Aiding widows, orphans for years

Dali was born on October 1, 1960, the same day Nigeria got its independence.  She overcame extreme poverty in childhood and a rape at age six to earn a Ph.D in later years in ethics and philosophy.

She got married in 1979 to a man who, she said, “allowed me to do what I like to do.”  She has six children.  Her fourth, a son, was lost on August 21, 2011 in the aftermath of the Jos crisis, when clashes erupted between Muslim and Christian ethnic groups.

Dali formed her non-profit organization Center for Caring Empowerment and Peace Initiative in northern Nigeria in 1989 to aid widows and orphans caught in situations of violence, who often struggle to survive.

She has established three Livelihood Centers that teach women marketable skills, such as sewing, computers, and cosmetology.  “When they graduate, we give them seed money so they can start their own business,” she said.

When the Boko Haram insurgency began in 2009, she turned her attention to the victims of this Islamist radical group.  She told VOA tens of thousands of destitute widows and orphans were left behind when their men were killed.

“In our society, women are not dignified.  Even if their husbands are killed, then the family usually will take away all the things that they own,” she said.  “So, in the Boko Haram, they are double victimized.  So, I train these widows in my Livelihood Centers.”

Dali’s husband, Reverend Samuel Dali, was president of the Church of the Brethren, which was attended by most of the 276 Chibok girls abducted by Boko Haram in April 2014.

The government has taken charge of the Chibok girls who have been released, so Dali said her group is focusing on helping the many other women and children who were abducted by Boko Haram.  She said those who managed to escape have been treated as pariahs by their communities.
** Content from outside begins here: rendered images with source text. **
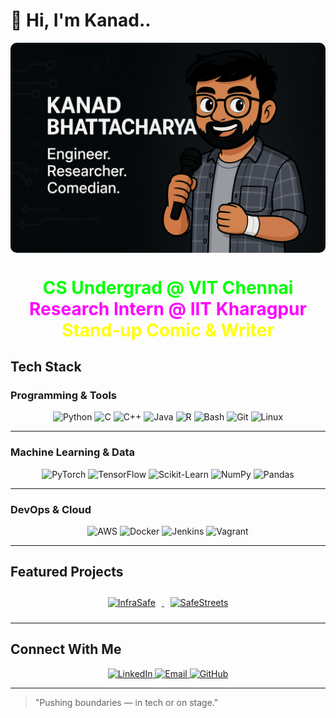 # 👋 Hi, I'm Kanad..

<img align="center" src="https://raw.githubusercontent.com/kanadb004/kanadb004/main/assets/kanad-cartoon-banner-2.png" alt="Kanad Avatar Banner" style="border-radius: 10px;">

<h1 align="center">
  <span style="color: #00FF00; display: inline-block; animation: float 3s ease-in-out infinite;">CS Undergrad @ VIT Chennai</span><br/>
  <span style="color: #FF00FF; display: inline-block; animation: float 3.2s ease-in-out infinite;">Research Intern @ IIT Kharagpur</span><br/>
  <span style="color: #FFFF00; display: inline-block; animation: float 3.4s ease-in-out infinite;">Stand-up Comic & Writer</span>
</h1>


## Tech Stack

### Programming & Tools
<div align="center">
  <img src="https://img.shields.io/badge/Python-3776AB?style=for-the-badge&logo=python&logoColor=white" alt="Python">
  <img src="https://img.shields.io/badge/C-A8B9CC?style=for-the-badge&logo=c&logoColor=black" alt="C">
  <img src="https://img.shields.io/badge/C++-00599C?style=for-the-badge&logo=cplusplus&logoColor=white" alt="C++">
  <img src="https://img.shields.io/badge/Java-007396?style=for-the-badge&logo=openjdk&logoColor=white" alt="Java">
  <img src="https://img.shields.io/badge/R-276DC3?style=for-the-badge&logo=r&logoColor=white" alt="R">
  <img src="https://img.shields.io/badge/Bash-4EAA25?style=for-the-badge&logo=gnu-bash&logoColor=white" alt="Bash">
  <img src="https://img.shields.io/badge/Git-F05032?style=for-the-badge&logo=git&logoColor=white" alt="Git">
  <img src="https://img.shields.io/badge/Linux-FCC624?style=for-the-badge&logo=linux&logoColor=black" alt="Linux">
</div>

---

### Machine Learning & Data
<div align="center">
  <img src="https://img.shields.io/badge/PyTorch-EE4C2C?style=for-the-badge&logo=pytorch&logoColor=white" alt="PyTorch">
  <img src="https://img.shields.io/badge/TensorFlow-FF6F00?style=for-the-badge&logo=tensorflow&logoColor=white" alt="TensorFlow">
  <img src="https://img.shields.io/badge/Scikit_Learn-F7931E?style=for-the-badge&logo=scikit-learn&logoColor=white" alt="Scikit-Learn">
  <img src="https://img.shields.io/badge/NumPy-013243?style=for-the-badge&logo=numpy&logoColor=white" alt="NumPy">
  <img src="https://img.shields.io/badge/Pandas-150458?style=for-the-badge&logo=pandas&logoColor=white" alt="Pandas">
</div>

---

### DevOps & Cloud
<div align="center">
  <img src="https://img.shields.io/badge/AWS-232F3E?style=for-the-badge&logo=amazon-aws&logoColor=white" alt="AWS">
  <img src="https://img.shields.io/badge/Docker-2496ED?style=for-the-badge&logo=docker&logoColor=white" alt="Docker">
  <img src="https://img.shields.io/badge/Jenkins-D24939?style=for-the-badge&logo=jenkins&logoColor=white" alt="Jenkins">
  <img src="https://img.shields.io/badge/Vagrant-1868F2?style=for-the-badge&logo=vagrant&logoColor=white" alt="Vagrant">
</div>

---

## Featured Projects

<div align="center">
  <a href="https://github.com/kanadb004/InfraSafe">
    <img src="https://github-readme-stats.vercel.app/api/pin/?username=kanadb004&repo=InfraSafe&theme=dark" alt="InfraSafe" style="margin: 10px;">
  </a>
  <a href="https://github.com/kanadb004/SafeStreets-ViolenceDetection">
    <img src="https://github-readme-stats.vercel.app/api/pin/?username=kanadb004&repo=SafeStreets-ViolenceDetection&theme=dark" alt="SafeStreets" style="margin: 10px;">
  </a>
</div>

---

## Connect With Me

<div align="center">
  <a href="https://linkedin.com/in/kanadb004">
    <img src="https://img.shields.io/badge/LinkedIn-0A66C2?style=for-the-badge&logo=linkedin&logoColor=white" alt="LinkedIn">
  </a>
  <a href="mailto:kanadb004@gmail.com">
    <img src="https://img.shields.io/badge/Email-D14836?style=for-the-badge&logo=gmail&logoColor=white" alt="Email">
  </a>
  <a href="https://github.com/kanadb004">
    <img src="https://img.shields.io/badge/GitHub-181717?style=for-the-badge&logo=github&logoColor=white" alt="GitHub">
  </a>
</div>

---

> "Pushing boundaries — in tech or on stage."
“They are stigmatized.  People rejected them.  Their husbands rejected them.  The society rejected them.  Their parents sometimes reject them,” she said.  

Dali said her organization has provided the victims with food and shelter and paid for children’s schooling.  She added that the women and girls received trauma care and were encouraged to tell their distressing stories.
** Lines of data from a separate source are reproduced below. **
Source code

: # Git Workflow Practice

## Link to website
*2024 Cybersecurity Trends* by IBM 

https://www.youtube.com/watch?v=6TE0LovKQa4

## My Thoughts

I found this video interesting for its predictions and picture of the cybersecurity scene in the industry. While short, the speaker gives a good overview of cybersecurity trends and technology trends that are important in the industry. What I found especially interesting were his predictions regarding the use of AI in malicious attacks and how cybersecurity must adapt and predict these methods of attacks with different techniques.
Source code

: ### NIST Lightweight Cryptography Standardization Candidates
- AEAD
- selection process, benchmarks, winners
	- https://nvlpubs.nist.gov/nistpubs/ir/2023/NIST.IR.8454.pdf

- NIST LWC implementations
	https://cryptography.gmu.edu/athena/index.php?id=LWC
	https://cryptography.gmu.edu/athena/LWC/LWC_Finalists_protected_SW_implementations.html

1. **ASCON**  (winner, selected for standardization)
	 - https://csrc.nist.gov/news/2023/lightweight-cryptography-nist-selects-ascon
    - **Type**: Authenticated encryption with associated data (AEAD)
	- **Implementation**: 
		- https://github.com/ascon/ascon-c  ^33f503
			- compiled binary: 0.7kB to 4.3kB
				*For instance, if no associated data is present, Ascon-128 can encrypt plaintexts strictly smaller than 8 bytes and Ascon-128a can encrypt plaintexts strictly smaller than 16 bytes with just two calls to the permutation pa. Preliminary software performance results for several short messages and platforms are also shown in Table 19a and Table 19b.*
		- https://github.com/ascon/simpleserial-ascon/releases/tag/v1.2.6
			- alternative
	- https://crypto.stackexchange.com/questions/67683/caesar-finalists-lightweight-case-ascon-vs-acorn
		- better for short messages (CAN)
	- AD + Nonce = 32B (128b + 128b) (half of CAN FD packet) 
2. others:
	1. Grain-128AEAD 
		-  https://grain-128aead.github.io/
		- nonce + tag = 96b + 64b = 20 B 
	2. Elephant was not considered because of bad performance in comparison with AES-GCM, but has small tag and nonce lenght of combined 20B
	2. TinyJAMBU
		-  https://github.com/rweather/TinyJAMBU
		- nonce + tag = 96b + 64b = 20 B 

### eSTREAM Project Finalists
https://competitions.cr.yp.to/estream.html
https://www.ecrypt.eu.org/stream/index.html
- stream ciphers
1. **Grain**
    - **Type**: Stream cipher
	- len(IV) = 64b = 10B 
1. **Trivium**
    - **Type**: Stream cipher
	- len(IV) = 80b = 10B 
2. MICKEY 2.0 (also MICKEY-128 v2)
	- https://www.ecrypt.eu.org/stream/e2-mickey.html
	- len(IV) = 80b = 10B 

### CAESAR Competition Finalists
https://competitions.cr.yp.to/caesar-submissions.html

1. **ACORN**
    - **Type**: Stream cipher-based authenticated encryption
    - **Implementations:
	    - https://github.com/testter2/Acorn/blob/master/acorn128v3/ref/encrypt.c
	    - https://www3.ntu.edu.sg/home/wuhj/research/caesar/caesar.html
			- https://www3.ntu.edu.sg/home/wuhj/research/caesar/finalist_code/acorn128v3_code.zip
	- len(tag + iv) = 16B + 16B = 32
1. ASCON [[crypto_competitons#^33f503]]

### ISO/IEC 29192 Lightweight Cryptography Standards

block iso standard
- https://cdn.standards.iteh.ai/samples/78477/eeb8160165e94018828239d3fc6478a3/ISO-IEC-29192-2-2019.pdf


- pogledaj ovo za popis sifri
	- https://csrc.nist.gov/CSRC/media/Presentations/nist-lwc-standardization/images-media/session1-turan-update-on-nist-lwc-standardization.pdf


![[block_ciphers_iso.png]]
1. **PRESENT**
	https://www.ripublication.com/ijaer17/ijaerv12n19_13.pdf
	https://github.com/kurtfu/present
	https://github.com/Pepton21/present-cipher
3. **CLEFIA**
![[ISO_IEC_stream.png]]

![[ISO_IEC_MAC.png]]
“Then, we go and lobby in the society among the local people, so that they will allow them to stay in the society,” she said.  

The award carries a cash prize of about $5,000, which Bijleveld terms “a symbolic amount.”  She may also win more support from the publicity.

Dali said she is heartened by the recognition she and her organization have received from the de Mello Foundation.  “The award came to me as a miracle from God,” she said.  “So, it will urge me to do more.  It is really going to help me,” she said.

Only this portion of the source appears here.